I had the chance to write for the Next Church blog recently, and wrote about a bit of my experience working with ROSMY. The piece is below.

During my last year of seminary I had the opportunity to intern with an organization called ROSMY that serves LGBTQ youth, ages 12-20. Since that time, I’ve continued to volunteer in various capacities, and often think the way in which ROSMY’s staff and volunteers embody the organization’s simple goal of “helping youth be themselves” would serve as a powerful model for the Church. I am constantly amazed and inspired by the transformation that comes as youth are given the tools to explore and articulate who they are, and know that they are honored and respected no matter the baggage they carry or the scars they bear when they come in. Every day the cinder-block building that houses the organization becomes a sacred space where lives are transformed through conversations that offer the youth something that many of them cannot find anywhere else: the opportunity to belong.

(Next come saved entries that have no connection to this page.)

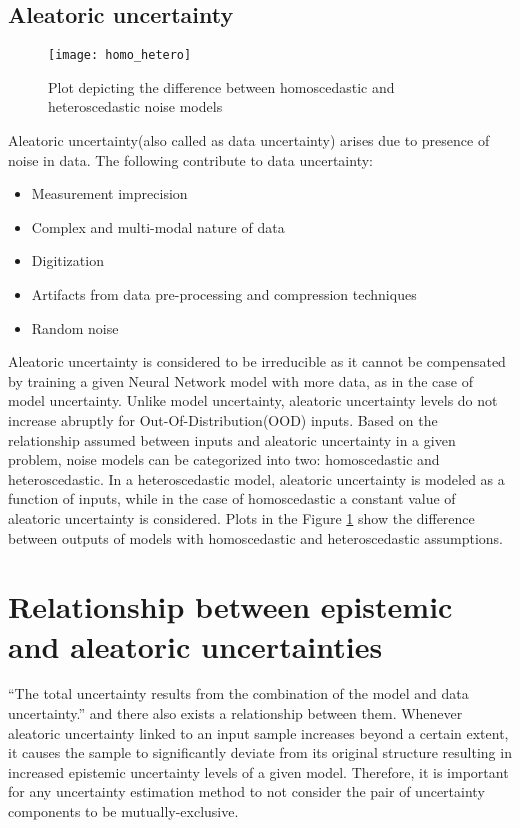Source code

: 	\subsection{Aleatoric uncertainty}
		 \begin{figure}[H]
		\centering
		\texttt{[image: homo\_hetero]}
		\caption[Homoscedastic and heteroscedastic model outputs]{Plot depicting the difference between homoscedastic and heteroscedastic noise models}
		\label{fig_homo_hetero}
	\end{figure}
	Aleatoric uncertainty(also called as data uncertainty) arises due to presence of noise in data. The following contribute to data uncertainty:
	\begin{itemize}
	\item Measurement imprecision
	\item Complex and multi-modal nature of data
	\item Digitization
	\item Artifacts from data pre-processing and compression techniques
	\item Random noise
	\end{itemize}
 	Aleatoric uncertainty is considered to be irreducible as it cannot be compensated by training a given Neural Network model with more data, as in the case of model uncertainty.
 	Unlike model uncertainty, aleatoric uncertainty levels do not increase abruptly for Out-Of-Distribution(OOD) inputs. Based on the relationship assumed between inputs and aleatoric uncertainty in a given problem, noise models can be categorized into two: homoscedastic and heteroscedastic. In a heteroscedastic model, aleatoric uncertainty is modeled as a function of inputs, while in the case of homoscedastic a constant value of aleatoric uncertainty is considered. Plots in the Figure \ref{fig_homo_hetero} show the difference between outputs of models with homoscedastic and heteroscedastic assumptions.

	\section{Relationship between epistemic and aleatoric uncertainties}
	 	\enquote{The total uncertainty results from the combination of the model and data uncertainty.}\cite{loquercio2020a} and there also exists a relationship between them. Whenever aleatoric uncertainty linked to an input sample increases beyond a certain extent, it causes the sample to significantly deviate from its original structure resulting in increased epistemic uncertainty levels of a given model. Therefore, it is important for any uncertainty estimation method to not consider the pair of uncertainty components to be mutually-exclusive. 
	 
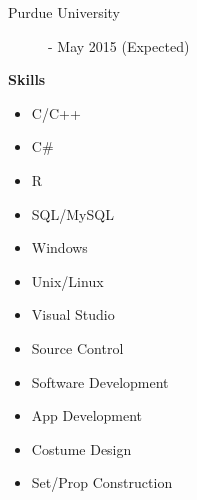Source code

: \documentclass[11pt]{article}
\begin{document}
	\begin{minipage}{0.95\linewidth}
	\begin{center}
		\begin{description}
		\item[Purdue University] - May 2015 (Expected)
		\end{description}
	\end{center}
	\end{minipage}

	\begin{flushleft}
		\textbf{Skills}
		\hrulefill
	\end{flushleft}
	
		\begin{minipage}{0.28\linewidth}
			\begin{itemize}
			\itemsep0em
				\item C/C++
				\item C\#
				\item R
				\item SQL/MySQL
			\end{itemize}
		\end{minipage}
		\hfill
		\begin{minipage}{0.28\linewidth}
			\begin{itemize}
			\itemsep0em
				\item Windows
				\item Unix/Linux
				\item Visual Studio
				\item Source Control
			\end{itemize}
		\end{minipage}
		\hfill
		\begin{minipage}{0.34\linewidth}
			\begin{itemize}
			\itemsep0em
				\item Software Development
				\item App Development
				\item Costume Design
				\item Set/Prop Construction
			\end{itemize}
		\end{minipage}	
\end{document}
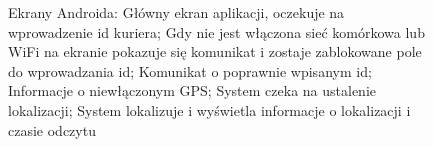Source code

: \documentclass[eng,printmode,oneside]{mgr}
\begin{document}
\begin{figure}
\caption{Ekrany Androida:  Główny ekran
aplikacji, oczekuje na wprowadzenie id
kuriera;  Gdy nie jest włączona sieć komórkowa lub WiFi na
ekranie pokazuje się komunikat i zostaje zablokowane pole do wprowadzania
id;  Komunikat o poprawnie wpisanym id;  Informacje
o niewłączonym GPS;  System czeka na ustalenie lokalizacji;
 System lokalizuje i wyświetla informacje o lokalizacji i czasie
odczytu}
\label{fig:androidViewOK}
\end{figure}
\end{document}

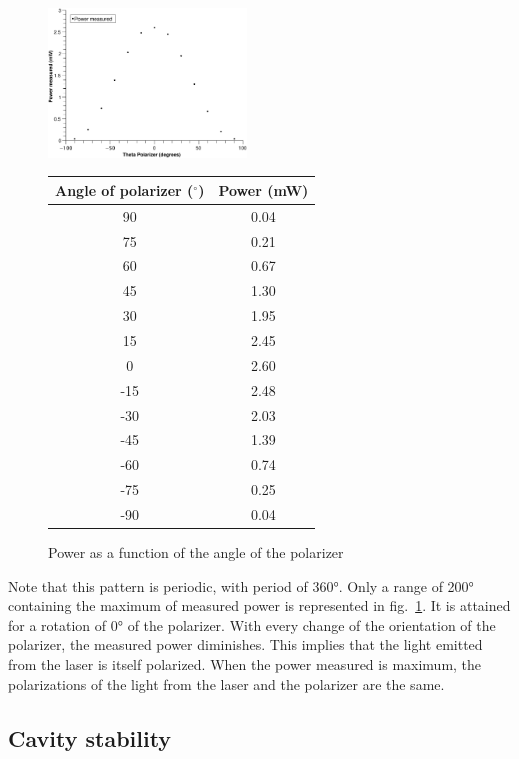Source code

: \documentclass{scrartcl}
\begin{document}
\begin{figure}[!ht]
\centering
\parbox{0.4\textwidth}{
\begin{footnotesize}
    \includegraphics[width=0.47\textwidth]{Polarization.eps}
\end{footnotesize}
}
\qquad
\begin{minipage}[c]{0.53\textwidth}%
\centering
    \begin{tabular}{c|c}
    Angle of polarizer ($^\circ$) &  Power (mW)\\
    \hline
    90 & 0.04 \\
    75 & 0.21 \\
    60 & 0.67 \\
    45 & 1.30 \\
    30 & 1.95 \\
    15 & 2.45 \\
    0 & 2.60 \\
    -15 & 2.48 \\
    -30 & 2.03 \\
    -45 & 1.39  \\
    -60 & 0.74 \\
    -75 & 0.25 \\
    -90 & 0.04
    \end{tabular}
\end{minipage}
\caption{Power as a function of the angle of the polarizer}
\label{fig:polarizer}
\end{figure}
\FloatBarrier

Note that this pattern is periodic, with period of 360°. Only a range of 200° containing the maximum of measured power is represented in fig.~\ref{fig:polarizer}. It is attained for a rotation of 0° of the polarizer. With every change of the orientation of the polarizer, the measured power diminishes. This implies that the light emitted from the laser is itself polarized. When the power measured is maximum, the polarizations of the light from the laser and the polarizer are the same.


\subsection{Cavity stability}
\end{document}
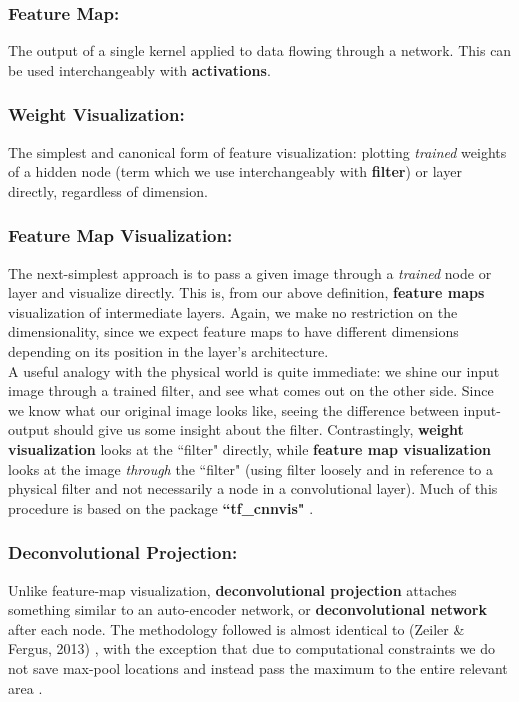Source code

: \documentclass[12pt]{article}
\begin{document}
\subsubsection{Feature Map:}
The output of a single kernel applied to data flowing through a network. This can be used interchangeably with \textbf{activations}.

\subsubsection{Weight Visualization:}
The simplest and canonical form of feature visualization: plotting \textit{trained} weights of a hidden node (term which we use interchangeably with \textbf{filter}) or layer directly, regardless of dimension.

\subsubsection{Feature Map Visualization:}
The next-simplest approach is to pass a given image through a \textit{trained} node or layer and visualize directly. This is, from our above definition, \textbf{feature maps} visualization of intermediate layers. Again, we make no restriction on the dimensionality, since we expect feature maps to have different dimensions depending on its position in the layer's architecture.\\

A useful analogy with the physical world is quite immediate: we shine our input image through a trained filter, and see what comes out on the other side. Since we know what our original image looks like, seeing the difference between input-output should give us some insight about the filter. Contrastingly, \textbf{weight visualization} looks at the ``filter" directly, while \textbf{feature map visualization} looks at the image \textit{through} the ``filter" (using filter loosely and in reference to a physical filter and not necessarily a node in a convolutional layer). Much of this procedure is based on the package \textbf{``tf\_cnnvis"} \cite{cnnvis}.

\subsubsection{Deconvolutional Projection:}
Unlike feature-map  visualization, \textbf{deconvolutional projection} attaches something similar to an auto-encoder network, or \textbf{deconvolutional network} after each node. The methodology followed is almost identical to (Zeiler \& Fergus, 2013) \cite{zeiler}, with the exception that due to computational constraints we do not save max-pool locations and instead pass the maximum to the entire relevant area \cite{oxford, kvfrans}. \\
\end{document}
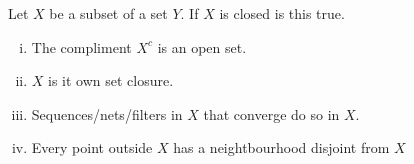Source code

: \documentclass{article}
\theoremstyle{remark}
\begin{document}
\begin{definition}

  Let $X$ be a subset of a set $Y$.
  If $X$ is closed is this true.
  \begin{enumerate}[(i)]
    \item The compliment $X^{c}$ is an open set.
    \item $X$ is it own set closure.
    \item Sequences/nets/filters in $X$ that converge do so in $X$.
    \item Every point outside  $X$ has a neightbourhood disjoint from $X$
  \end{enumerate}

\end{definition}
\end{document}
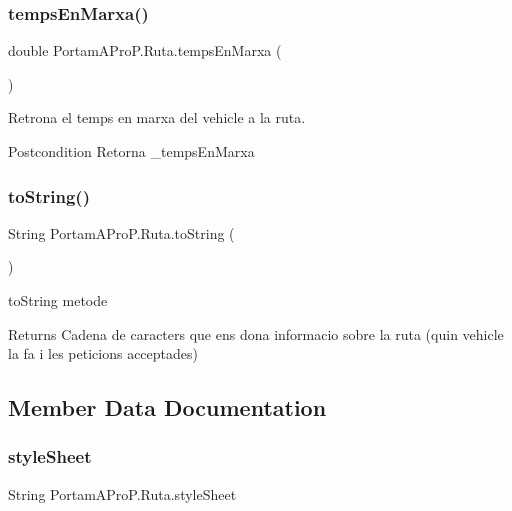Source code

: \subsubsection{\texorpdfstring{temps\+En\+Marxa()}{tempsEnMarxa()}}
{\footnotesize\ttfamily double Portam\+A\+Pro\+P.\+Ruta.\+temps\+En\+Marxa (\begin{DoxyParamCaption}{ }\end{DoxyParamCaption})}



Retrona el temps en marxa del vehicle a la ruta. 

\begin{DoxyPostcond}{Postcondition}
Retorna \+\_\+temps\+En\+Marxa 
\end{DoxyPostcond}
\mbox{\label{class_portam_a_pro_p_1_1_ruta_abf345e4aeeb6bc1f7a8c813ca4d38ff9}} 
\subsubsection{\texorpdfstring{to\+String()}{toString()}}
{\footnotesize\ttfamily String Portam\+A\+Pro\+P.\+Ruta.\+to\+String (\begin{DoxyParamCaption}{ }\end{DoxyParamCaption})}



to\+String metode 

\begin{DoxyReturn}{Returns}
Cadena de caracters que ens dona informacio sobre la ruta (quin vehicle la fa i les peticions acceptades) 
\end{DoxyReturn}


\subsection{Member Data Documentation}
\mbox{\label{class_portam_a_pro_p_1_1_ruta_a5bec0cc3f5e0aac3ac137f2cde37eb4f}} 
\subsubsection{\texorpdfstring{style\+Sheet}{styleSheet}}
{\footnotesize\ttfamily String Portam\+A\+Pro\+P.\+Ruta.\+style\+Sheet\hspace{0.3cm}{\ttfamily [protected]}}

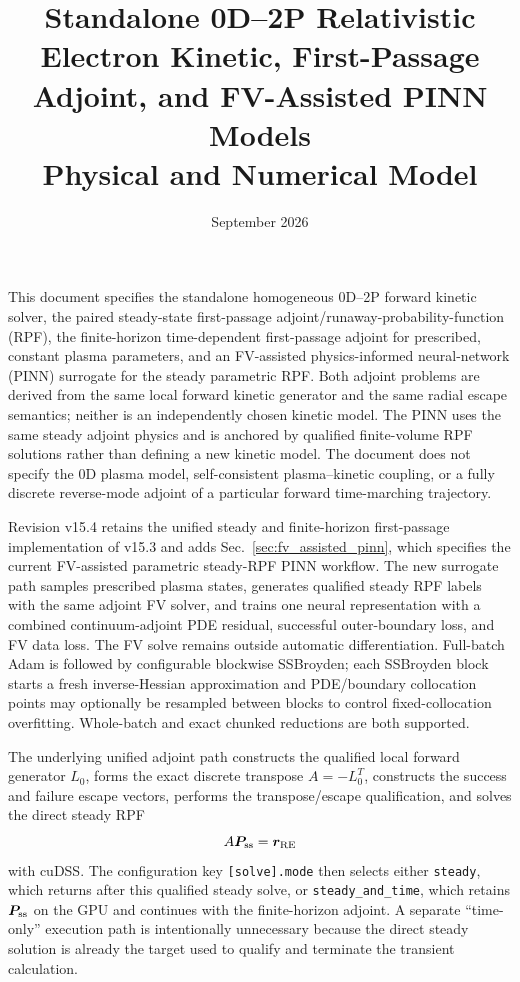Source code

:\documentclass[11pt]{article}
\title{Standalone 0D--2P Relativistic Electron Kinetic, First-Passage Adjoint, and FV-Assisted PINN Models\\Physical and Numerical Model}
\author{}
\date{September 2026}
\begin{document}
\maketitle

\noindent
This document specifies the standalone homogeneous 0D--2P forward kinetic solver,
the paired steady-state first-passage adjoint/runaway-probability-function (RPF), the
finite-horizon time-dependent first-passage adjoint for prescribed, constant plasma
parameters, and an FV-assisted physics-informed neural-network (PINN) surrogate for the
steady parametric RPF.  Both adjoint problems are derived from the same local forward
kinetic generator and the same radial escape semantics; neither is an independently
chosen kinetic model.  The PINN uses the same steady adjoint physics and is anchored by
qualified finite-volume RPF solutions rather than defining a new kinetic model.  The
document does not specify the 0D plasma model, self-consistent plasma--kinetic coupling,
or a fully discrete reverse-mode adjoint of a particular forward time-marching
trajectory.

\medskip

\noindent
Revision v15.4 retains the unified steady and finite-horizon first-passage implementation
of v15.3 and adds Sec.~\ref{sec:fv_assisted_pinn}, which specifies the current FV-assisted
parametric steady-RPF PINN workflow.  The new surrogate path samples prescribed plasma
states, generates qualified steady RPF labels with the same adjoint FV solver, and trains
one neural representation with a combined continuum-adjoint PDE residual, successful
outer-boundary loss, and FV data loss.  The FV solve remains outside automatic
differentiation.  Full-batch Adam is followed by configurable blockwise SSBroyden; each
SSBroyden block starts a fresh inverse-Hessian approximation and PDE/boundary collocation
points may optionally be resampled between blocks to control fixed-collocation overfitting.
Whole-batch and exact chunked reductions are both supported.

The underlying unified adjoint path constructs the qualified local
forward generator $L_0$, forms the exact discrete transpose $A=-L_0^T$, constructs the success
and failure escape vectors, performs the transpose/escape qualification, and solves the direct
steady RPF
\begin{equation*}
 A\bm P_{\rm ss}=\bm r_{\rm RE}
\end{equation*}
with cuDSS.  The configuration key \texttt{[solve].mode} then selects either
\texttt{steady}, which returns after this qualified steady solve, or
\texttt{steady\_and\_time}, which retains $\bm P_{\rm ss}$ on the GPU and continues with the
finite-horizon adjoint.  A separate ``time-only'' execution path is intentionally unnecessary
because the direct steady solution is already the target used to qualify and terminate the
transient calculation.
\end{document}
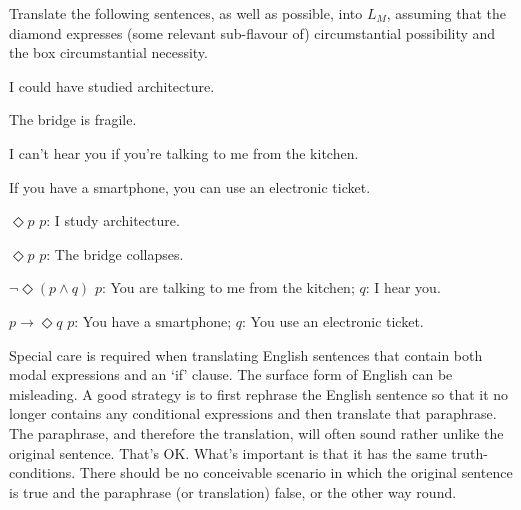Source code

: \begin{exercise}
  Translate the following sentences, as well as possible, into $L_{M}$, assuming
  that the diamond expresses (some relevant sub-flavour of) circumstantial
  possibility and the box circumstantial necessity.
  \begin{exlist}
  \item I could have studied architecture.
  \item The bridge is fragile.
  \item I can't hear you if you're talking to me from the kitchen. 
  \item If you have a smartphone, you can use an electronic ticket.
    
  \end{exlist} 
\end{exercise}
\begin{solution}
  \begin{sollist}
    \item $\Diamond p$ \quad  $p$: I study architecture.
    \item $\Diamond p$ \quad  $p$: The bridge collapses.
    \item $\neg\Diamond(p \land q)$ \quad  $p$: You are talking to me from the kitchen; $q$: I hear you.
    \item $p \to \Diamond q$ \quad $p$: You have a smartphone; $q$: You use an electronic ticket.
  \end{sollist}
\end{solution}

Special care is required when translating English sentences that contain both
modal expressions and an `if' clause. The surface form of English can be
misleading. A good strategy is to first rephrase the English sentence so that it
no longer contains any conditional expressions and then translate that
paraphrase. The paraphrase, and therefore the translation, will often sound
rather unlike the original sentence. That's OK. What's important is that it has
the same truth-conditions. There should be no conceivable scenario in which the
original sentence is true and the paraphrase (or translation) false, or the
other way round.


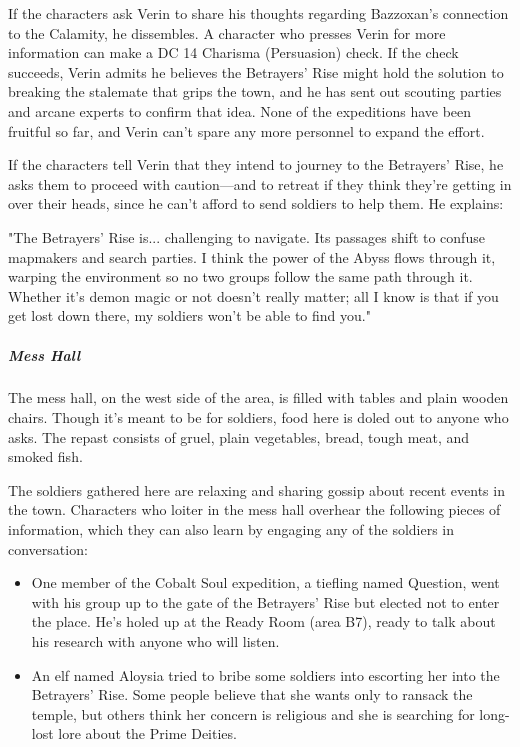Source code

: \documentclass[10pt,a4paper,twoside,bg=print,twocolumn,openany,nodeprecatedcode]{dndbook}
\begin{document}
If the characters ask Verin to share his thoughts regarding Bazzoxan's connection to the Calamity, he dissembles. A character who presses Verin for more information can make a DC 14 Charisma (Persuasion) check. If the check succeeds, Verin admits he believes the Betrayers' Rise might hold the solution to breaking the stalemate that grips the town, and he has sent out scouting parties and arcane experts to confirm that idea. None of the expeditions have been fruitful so far, and Verin can't spare any more personnel to expand the effort.

If the characters tell Verin that they intend to journey to the Betrayers' Rise, he asks them to proceed with caution—and to retreat if they think they're getting in over their heads, since he can't afford to send soldiers to help them. He explains:

\begin{DndReadAloud}{}
"The Betrayers' Rise is... challenging to navigate. Its passages shift to confuse mapmakers and search parties. I think the power of the Abyss flows through it, warping the environment so no two groups follow the same path through it. Whether it's demon magic or not doesn't really matter; all I know is that if you get lost down there, my soldiers won't be able to find you."

\end{DndReadAloud}

\subparagraph{Mess Hall}
The mess hall, on the west side of the area, is filled with tables and plain wooden chairs. Though it's meant to be for soldiers, food here is doled out to anyone who asks. The repast consists of gruel, plain vegetables, bread, tough meat, and smoked fish.

The soldiers gathered here are relaxing and sharing gossip about recent events in the town. Characters who loiter in the mess hall overhear the following pieces of information, which they can also learn by engaging any of the soldiers in conversation:


\begin{itemize}
\item One member of the Cobalt Soul expedition, a tiefling named Question, went with his group up to the gate of the Betrayers' Rise but elected not to enter the place. He's holed up at the Ready Room (area B7), ready to talk about his research with anyone who will listen.
\item An elf named Aloysia tried to bribe some soldiers into escorting her into the Betrayers' Rise. Some people believe that she wants only to ransack the temple, but others think her concern is religious and she is searching for long-lost lore about the Prime Deities.
\end{itemize}
\end{document}
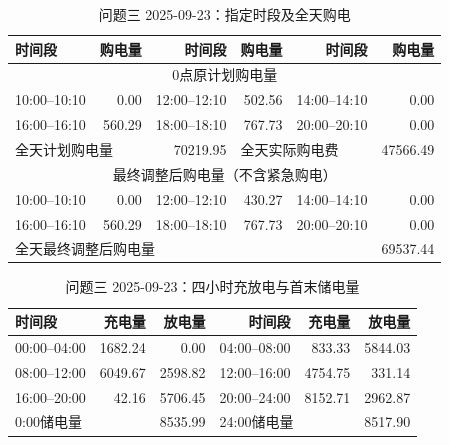 \FloatBarrier
\begin{table}[htbp]\centering\scriptsize
\caption{问题三 2025-09-23：指定时段及全天购电}
\begin{tabular}{lrrrrr}\toprule
时间段 & 购电量 & 时间段 & 购电量 & 时间段 & 购电量\\\midrule
\multicolumn{6}{c}{0点原计划购电量}\\
10:00--10:10 & 0.00 & 12:00--12:10 & 502.56 & 14:00--14:10 & 0.00\\
16:00--16:10 & 560.29 & 18:00--18:10 & 767.73 & 20:00--20:10 & 0.00\\
\multicolumn{2}{l}{全天计划购电量} & 70219.95 & \multicolumn{2}{l}{全天实际购电费} & 47566.49\\
\multicolumn{6}{c}{最终调整后购电量（不含紧急购电）}\\
10:00--10:10 & 0.00 & 12:00--12:10 & 430.27 & 14:00--14:10 & 0.00\\
16:00--16:10 & 560.29 & 18:00--18:10 & 767.73 & 20:00--20:10 & 0.00\\
\multicolumn{5}{l}{全天最终调整后购电量} & 69537.44\\
\bottomrule\end{tabular}\end{table}

\begin{table}[htbp]\centering\scriptsize
\caption{问题三 2025-09-23：四小时充放电与首末储电量}
\begin{tabular}{lrrrrr}\toprule
时间段 & 充电量 & 放电量 & 时间段 & 充电量 & 放电量\\\midrule
00:00--04:00 & 1682.24 & 0.00 & 04:00--08:00 & 833.33 & 5844.03\\
08:00--12:00 & 6049.67 & 2598.82 & 12:00--16:00 & 4754.75 & 331.14\\
16:00--20:00 & 42.16 & 5706.45 & 20:00--24:00 & 8152.71 & 2962.87\\
\multicolumn{2}{l}{0:00储电量} & 8535.99 & \multicolumn{2}{l}{24:00储电量} & 8517.90\\
\bottomrule\end{tabular}\end{table}


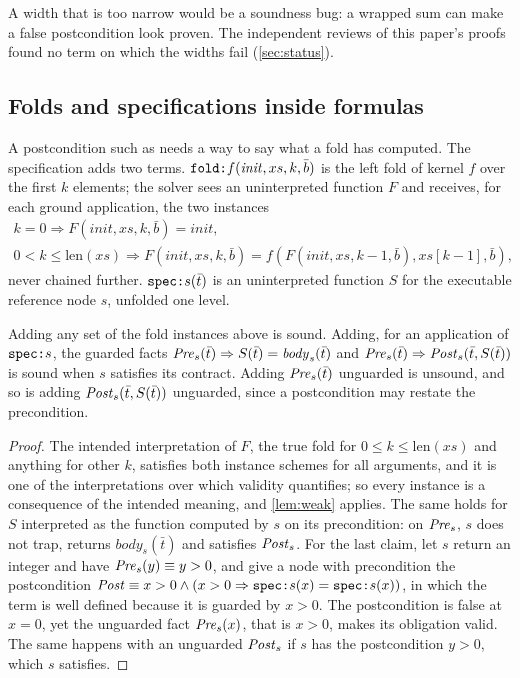 A width that is too narrow would be a soundness bug: a wrapped sum can make a false
postcondition look proven. The independent reviews of this paper's proofs found no term on which
the widths fail (\cref{sec:status}).

\subsection{Folds and specifications inside formulas}

A postcondition such as  needs a way to say what a fold has
computed. The specification adds two terms. $\texttt{fold:}f(\mathit{init},xs,k,\bar b)$ is the
left fold of kernel $f$ over the first $k$ elements; the solver sees an uninterpreted function
$F$ and receives, for each ground application, the two instances
\begin{gather*}
k=0\Rightarrow F(\mathit{init},xs,k,\bar b)=\mathit{init},\\
0<k\le\mathrm{len}(xs)\Rightarrow F(\mathit{init},xs,k,\bar b)=
f(F(\mathit{init},xs,k-1,\bar b),xs[k-1],\bar b),
\end{gather*}
never chained further. $\texttt{spec:}s(\bar t)$ is an uninterpreted function $S$ for the executable
reference node $s$, unfolded one level.

\begin{proposition}\label{prop:foldspec}
Adding any set of the fold instances above is sound. Adding, for an application of
$\texttt{spec:}s$, the guarded facts
$\mathit{Pre}_s(\bar t)\Rightarrow S(\bar t)=\mathit{body}_s(\bar t)$ and
$\mathit{Pre}_s(\bar t)\Rightarrow\mathit{Post}_s(\bar t,S(\bar t))$ is sound when $s$ satisfies its contract.
Adding $\mathit{Pre}_s(\bar t)$ unguarded is unsound, and so is adding $\mathit{Post}_s(\bar t,S(\bar t))$
unguarded, since a postcondition may restate the precondition.
\end{proposition}
\begin{proof}
The intended interpretation of $F$, the true fold for $0\le k\le\mathrm{len}(xs)$ and anything
for other $k$,
satisfies both instance schemes for all arguments, and it is one of the interpretations over
which validity quantifies; so every instance is a consequence of the intended meaning, and
\cref{lem:weak} applies. The same holds for $S$ interpreted as the function computed by $s$ on
its precondition: on $\mathit{Pre}_s$, $s$ does not trap, returns $\mathit{body}_s(\bar t)$ and
satisfies $\mathit{Post}_s$. For the last claim, let $s$ return an integer and have
$\mathit{Pre}_s(y)\equiv y>0$, and give a node with precondition  the postcondition
$\mathit{Post}\equiv x>0\wedge(x>0\Rightarrow\texttt{spec:}s(x)=\texttt{spec:}s(x))$, in which the
 term is well defined because it is guarded by $x>0$. The postcondition is false at
$x=0$, yet the unguarded fact $\mathit{Pre}_s(x)$, that is $x>0$, makes its obligation valid. The same
happens with an unguarded $\mathit{Post}_s$ if $s$ has the postcondition $y>0$, which $s$ satisfies.
\end{proof}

I recently attended ROSMY’s annual Volunteer Appreciation Dinner, where folks who serve with ROSMY are given free food and a big “Thank You” from the staff. I was sitting at a table enjoying a meal and conversation with a handful of regular group facilitators who help lead conversations at any one of several programs that go on throughout the week. Included at the table was Betsy, a 64-year-old former drama teacher who, I would soon learn, has been volunteering with ROSMY since 2001. At some point a relatively new facilitator, Justin, approached an empty seat at the table and asked if he could join us. As we went around and did our introductions, Betsy’s face lit up with a flash of recognition and excitement. Their words were muddled together as Betsy and Justin embraced in a joyful hug. As it turns out, Justin was one of ROSMY’s youth a decade ago, and Betsy was one of his facilitators.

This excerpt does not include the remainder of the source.